Skin Tone Equity in Technology

Computer vison is a type of AI that allows computers to “see and understand images”, but when these systems are not intentionally built to include a spectrum of skins tones, they have been found to perform poorly on darker skin. Dr. Courtney Heldreth, a core researcher on the RAI-HCT team states that “skin tone plays a significant role in how people are treated …and one example of colorism is when technology doesn’t see skin tone accurately, potentially exacerbating existing inequities”.

The issue of colour-biased technology has been previously raised in relation to facial recognition algorithms. A facial recognition system is another domain of computer vision that uses AI and machine learning to identify human faces in digital images.

As a MIT student, Joy Buolamwini, a dark-skinned black woman, noticed that some facial recognition systems could not identify her face, until she put on a white mask.

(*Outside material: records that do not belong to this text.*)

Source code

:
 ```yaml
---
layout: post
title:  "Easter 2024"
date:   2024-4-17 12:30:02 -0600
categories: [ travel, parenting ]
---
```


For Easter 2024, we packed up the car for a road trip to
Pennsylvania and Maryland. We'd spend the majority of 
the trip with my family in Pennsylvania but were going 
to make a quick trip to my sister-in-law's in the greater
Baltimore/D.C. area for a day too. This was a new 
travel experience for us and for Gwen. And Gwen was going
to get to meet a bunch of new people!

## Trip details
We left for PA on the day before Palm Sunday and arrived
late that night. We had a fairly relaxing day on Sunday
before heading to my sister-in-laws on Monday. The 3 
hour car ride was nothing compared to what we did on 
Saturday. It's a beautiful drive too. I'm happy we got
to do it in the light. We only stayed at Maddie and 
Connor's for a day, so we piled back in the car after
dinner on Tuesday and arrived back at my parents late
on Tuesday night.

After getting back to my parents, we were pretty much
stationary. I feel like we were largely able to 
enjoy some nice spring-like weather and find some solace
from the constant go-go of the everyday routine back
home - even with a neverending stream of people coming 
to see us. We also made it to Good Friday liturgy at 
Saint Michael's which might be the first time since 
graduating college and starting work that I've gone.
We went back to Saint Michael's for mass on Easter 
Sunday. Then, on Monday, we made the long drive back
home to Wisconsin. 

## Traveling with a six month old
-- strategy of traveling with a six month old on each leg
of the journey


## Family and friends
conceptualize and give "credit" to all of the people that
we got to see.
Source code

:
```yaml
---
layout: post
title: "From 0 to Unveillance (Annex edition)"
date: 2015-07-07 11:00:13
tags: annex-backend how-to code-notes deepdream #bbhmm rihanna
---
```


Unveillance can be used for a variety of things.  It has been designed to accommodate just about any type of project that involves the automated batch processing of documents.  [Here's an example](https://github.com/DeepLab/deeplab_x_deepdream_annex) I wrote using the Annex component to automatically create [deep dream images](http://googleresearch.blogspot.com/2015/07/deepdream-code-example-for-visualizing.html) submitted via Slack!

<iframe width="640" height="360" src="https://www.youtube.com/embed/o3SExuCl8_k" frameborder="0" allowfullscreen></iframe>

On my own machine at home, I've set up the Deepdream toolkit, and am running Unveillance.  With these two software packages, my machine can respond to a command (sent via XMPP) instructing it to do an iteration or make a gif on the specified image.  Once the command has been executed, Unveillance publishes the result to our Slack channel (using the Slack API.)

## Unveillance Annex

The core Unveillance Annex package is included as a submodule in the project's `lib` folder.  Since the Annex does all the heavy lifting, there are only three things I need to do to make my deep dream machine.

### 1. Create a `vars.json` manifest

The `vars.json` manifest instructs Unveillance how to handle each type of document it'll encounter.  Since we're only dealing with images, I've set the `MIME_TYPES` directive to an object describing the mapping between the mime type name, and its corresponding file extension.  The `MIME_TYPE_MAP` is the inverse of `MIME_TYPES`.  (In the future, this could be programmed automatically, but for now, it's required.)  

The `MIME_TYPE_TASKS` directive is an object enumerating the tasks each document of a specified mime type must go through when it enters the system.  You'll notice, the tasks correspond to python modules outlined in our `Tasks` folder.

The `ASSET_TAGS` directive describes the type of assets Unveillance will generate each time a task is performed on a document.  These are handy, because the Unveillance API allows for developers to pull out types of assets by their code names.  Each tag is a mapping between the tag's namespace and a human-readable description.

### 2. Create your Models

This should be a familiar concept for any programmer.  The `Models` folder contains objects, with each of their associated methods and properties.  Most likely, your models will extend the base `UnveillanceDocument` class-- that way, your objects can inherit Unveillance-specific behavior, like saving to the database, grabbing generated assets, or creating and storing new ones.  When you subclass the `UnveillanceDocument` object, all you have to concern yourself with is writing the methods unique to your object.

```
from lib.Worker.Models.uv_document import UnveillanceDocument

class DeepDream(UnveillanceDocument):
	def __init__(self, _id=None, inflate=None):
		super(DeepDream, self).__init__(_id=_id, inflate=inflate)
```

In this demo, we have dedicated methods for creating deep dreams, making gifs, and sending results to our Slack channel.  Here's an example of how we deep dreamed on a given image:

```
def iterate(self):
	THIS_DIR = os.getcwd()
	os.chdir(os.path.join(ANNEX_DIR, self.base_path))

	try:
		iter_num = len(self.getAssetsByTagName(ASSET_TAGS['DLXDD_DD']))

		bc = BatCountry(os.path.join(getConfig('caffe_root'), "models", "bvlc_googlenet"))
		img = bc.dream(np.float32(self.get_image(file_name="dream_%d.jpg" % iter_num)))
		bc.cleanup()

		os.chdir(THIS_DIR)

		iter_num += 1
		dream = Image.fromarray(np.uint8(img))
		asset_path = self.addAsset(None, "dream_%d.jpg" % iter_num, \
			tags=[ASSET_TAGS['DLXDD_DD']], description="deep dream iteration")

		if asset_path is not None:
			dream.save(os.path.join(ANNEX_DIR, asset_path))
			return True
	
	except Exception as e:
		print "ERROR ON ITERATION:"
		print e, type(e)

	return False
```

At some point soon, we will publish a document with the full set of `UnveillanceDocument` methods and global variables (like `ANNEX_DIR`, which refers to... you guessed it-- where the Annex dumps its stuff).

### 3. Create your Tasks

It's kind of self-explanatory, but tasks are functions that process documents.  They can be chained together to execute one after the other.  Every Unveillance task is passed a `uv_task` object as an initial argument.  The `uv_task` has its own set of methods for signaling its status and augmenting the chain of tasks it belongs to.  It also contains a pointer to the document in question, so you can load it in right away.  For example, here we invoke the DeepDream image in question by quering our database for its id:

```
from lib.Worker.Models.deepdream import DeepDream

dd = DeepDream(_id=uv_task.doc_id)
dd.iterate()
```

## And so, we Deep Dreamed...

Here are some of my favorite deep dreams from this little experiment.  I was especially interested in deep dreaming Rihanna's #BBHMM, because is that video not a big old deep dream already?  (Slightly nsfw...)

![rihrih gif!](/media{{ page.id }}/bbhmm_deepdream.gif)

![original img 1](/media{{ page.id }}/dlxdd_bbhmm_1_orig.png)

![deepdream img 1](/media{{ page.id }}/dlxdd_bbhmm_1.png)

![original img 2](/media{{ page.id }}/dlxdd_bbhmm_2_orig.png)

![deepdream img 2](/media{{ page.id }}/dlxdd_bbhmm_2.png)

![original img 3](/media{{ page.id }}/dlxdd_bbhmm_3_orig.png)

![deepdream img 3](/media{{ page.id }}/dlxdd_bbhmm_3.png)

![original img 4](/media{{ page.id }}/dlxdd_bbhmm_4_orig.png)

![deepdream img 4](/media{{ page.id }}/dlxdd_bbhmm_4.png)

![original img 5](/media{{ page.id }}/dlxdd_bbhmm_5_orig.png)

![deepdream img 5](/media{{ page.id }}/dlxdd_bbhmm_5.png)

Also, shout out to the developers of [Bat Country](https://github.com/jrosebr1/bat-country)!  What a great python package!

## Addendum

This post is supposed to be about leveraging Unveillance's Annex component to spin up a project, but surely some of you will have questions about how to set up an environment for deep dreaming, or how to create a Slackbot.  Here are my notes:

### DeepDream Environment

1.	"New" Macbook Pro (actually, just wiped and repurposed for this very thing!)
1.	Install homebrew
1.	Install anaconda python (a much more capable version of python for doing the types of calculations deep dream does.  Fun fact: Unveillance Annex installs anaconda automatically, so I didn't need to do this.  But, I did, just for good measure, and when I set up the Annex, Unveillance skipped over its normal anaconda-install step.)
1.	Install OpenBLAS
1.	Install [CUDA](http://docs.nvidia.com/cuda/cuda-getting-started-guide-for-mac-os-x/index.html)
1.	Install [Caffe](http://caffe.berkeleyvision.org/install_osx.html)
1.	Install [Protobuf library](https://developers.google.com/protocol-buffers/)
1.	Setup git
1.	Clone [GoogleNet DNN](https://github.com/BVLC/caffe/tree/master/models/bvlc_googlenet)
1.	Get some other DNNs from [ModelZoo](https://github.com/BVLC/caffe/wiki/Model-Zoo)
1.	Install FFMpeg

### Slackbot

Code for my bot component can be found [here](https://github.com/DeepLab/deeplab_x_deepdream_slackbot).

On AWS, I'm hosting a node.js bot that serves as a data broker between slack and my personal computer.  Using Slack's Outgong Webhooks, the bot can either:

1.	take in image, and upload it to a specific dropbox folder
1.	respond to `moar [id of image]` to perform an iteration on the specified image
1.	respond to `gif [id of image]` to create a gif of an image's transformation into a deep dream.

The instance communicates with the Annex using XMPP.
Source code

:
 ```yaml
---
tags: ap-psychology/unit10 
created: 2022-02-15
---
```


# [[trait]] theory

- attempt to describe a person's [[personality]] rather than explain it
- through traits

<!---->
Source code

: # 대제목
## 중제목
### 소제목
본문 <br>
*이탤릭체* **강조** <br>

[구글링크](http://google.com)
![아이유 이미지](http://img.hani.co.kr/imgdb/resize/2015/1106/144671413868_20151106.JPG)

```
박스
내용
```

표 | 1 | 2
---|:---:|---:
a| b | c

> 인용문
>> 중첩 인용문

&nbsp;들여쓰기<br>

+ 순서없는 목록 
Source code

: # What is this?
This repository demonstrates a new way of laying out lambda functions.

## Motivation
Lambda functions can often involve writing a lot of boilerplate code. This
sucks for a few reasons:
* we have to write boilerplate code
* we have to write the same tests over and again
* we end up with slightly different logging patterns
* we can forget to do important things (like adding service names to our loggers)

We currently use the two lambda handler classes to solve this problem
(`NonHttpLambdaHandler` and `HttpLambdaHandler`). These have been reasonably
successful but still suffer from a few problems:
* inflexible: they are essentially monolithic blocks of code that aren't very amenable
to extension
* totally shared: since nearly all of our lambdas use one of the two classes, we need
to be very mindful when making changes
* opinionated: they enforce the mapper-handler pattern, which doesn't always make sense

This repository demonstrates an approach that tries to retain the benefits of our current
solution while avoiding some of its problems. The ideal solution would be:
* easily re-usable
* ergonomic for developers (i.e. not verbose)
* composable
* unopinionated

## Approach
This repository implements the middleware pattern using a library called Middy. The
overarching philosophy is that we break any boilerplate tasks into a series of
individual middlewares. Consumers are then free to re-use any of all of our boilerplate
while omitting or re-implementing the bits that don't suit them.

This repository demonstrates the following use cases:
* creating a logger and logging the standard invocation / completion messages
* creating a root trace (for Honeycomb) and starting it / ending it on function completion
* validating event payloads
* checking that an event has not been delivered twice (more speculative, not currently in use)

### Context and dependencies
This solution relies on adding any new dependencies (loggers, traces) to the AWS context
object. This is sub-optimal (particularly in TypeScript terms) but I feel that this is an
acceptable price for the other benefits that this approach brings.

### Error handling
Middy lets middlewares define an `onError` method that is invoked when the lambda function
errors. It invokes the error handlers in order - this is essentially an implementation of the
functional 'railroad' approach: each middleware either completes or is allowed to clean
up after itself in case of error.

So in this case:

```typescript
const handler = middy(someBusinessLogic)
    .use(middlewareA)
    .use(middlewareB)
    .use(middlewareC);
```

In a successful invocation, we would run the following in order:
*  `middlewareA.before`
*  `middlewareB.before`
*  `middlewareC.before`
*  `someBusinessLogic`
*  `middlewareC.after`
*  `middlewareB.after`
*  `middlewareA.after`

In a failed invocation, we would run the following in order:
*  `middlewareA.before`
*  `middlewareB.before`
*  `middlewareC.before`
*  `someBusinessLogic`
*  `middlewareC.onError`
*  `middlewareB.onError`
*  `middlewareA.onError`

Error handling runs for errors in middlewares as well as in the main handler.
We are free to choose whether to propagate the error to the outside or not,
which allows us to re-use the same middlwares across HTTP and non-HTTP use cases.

In an effort to advocate for “algorithmic accountability”, she published an empirical study entitled, “Gender Shades” in 2018. The study assesses the facial analysis software used by Microsoft, IBM and Face ++. The objective of the study was to determine how well these systems could identify the gender of people with various skin tones. She tested each company’s systems using a personally developed data set of 1270 faces of people with light and dark skin tones. The faces were comprised of notable male and female parliamentarians from three African nations and three Nordic nations. The subjects’ skin tones were labelled using the six-point Fitzpatrick scale. The results revealed that “darker-skinned females are the most misclassified group with error rates of up 34.7%, while the error rate for lighter skinned males is 0.8%.”

The study emphasizes that AI software is only as smart as the data sets used to train it. The central issue was that the data sets used to develop the facial analysis software did not include a broad range of skin shades. Even if the data set was more inclusive, the Fitzpatrick scale would not represent those various darker shades. Since this study, there have been improvements to the accuracy of these company’s products. Microsoft claims to have taken a more serious approach to addressing AI bias in their products.

Monk Skin Tone Scale Hopes to Improve Technology

There are serious implications to using computer vision systems that are not suitable to perform on darker skin tones. For example, the facial recognition software employed by law enforcement in the United States have been found to disproportionately misidentify African-Americans as suspected criminals. This is because they are underrepresented in the datasets used to develop the software, but overrepresented in mugshot databases. Resultingly, these biased AI systems have the potential to exacerbate racial disparities in criminal justice system and threaten civil liberties.

By making the MST Scale publicly available for research and product development, Google is hoping that the MST Scale will help the tech industry build systems that work better for people of all skin tones by creating representative data sets for training and evaluating AI models for fairness. As our society becomes increasingly dependent on AI processes, it is important that these technologies are developed responsibly and with inclusivity and diversity in mind.